Sam doesn't sleep well, and in the morning he is awake before it gets light. He slips into Josh's room to put the folded blanket and the pillow back in the closet before he leaves. Josh has kicked back the covers in his sleep and lies on his back. Some of the buttons on the loose pajama top have slipped out of their holes in the night. Sam can see the top of the scar from his surgery peeking out at him where the top button has come undone. The entry wound is hidden by the fabric. The scar tissue is angrily pink and has an ugly shine to it.

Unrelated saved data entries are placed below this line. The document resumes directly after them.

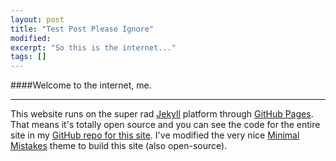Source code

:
 ```yaml
---
layout: post
title: "Test Post Please Ignore"
modified:
excerpt: "So this is the internet..."
tags: []
---
```


####Welcome to the internet, me.
_____
 This website runs on the super rad [Jekyll](https://jekyllrb.com/) platform through [GitHub Pages](https://pages.github.com/). That means it's totally open source and you can see the code for the entire site in my [GitHub repo for this site](https://github.com/ethanagbaker/ethanagbaker.github.io). I've modified the very nice [Minimal Mistakes](https://mmistakes.github.io/minimal-mistakes/) theme to build this site (also open-source).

Sam has that same feeling he had watching the surgery, that he is a voyeur, that he should be ashamed to be looking. He wants to crawl into the bed, do up the buttons and hide Josh under the covers with him before the sun rises. He wants to lie under the blankets, listening to Josh breathe, and wait for it all to go away, far far away. He wants to know if Josh's scar tingles in the cold morning air.

* * *

"I don't feel beholden to you," CJ says one night, poking her head into his office, "but I do want to buy you a drink, Sam."

"Oh. Okay," he says, twirling a pen back and forth between the fingers of his right hand. "I'm sort of working on the thing for Monday night."

"How's that going?"

He looks from his legal pad, covered in scribbled fragments of rhetoric and angular doodles, up to her face, and then back to the paper. He hits the trash can with the first shot.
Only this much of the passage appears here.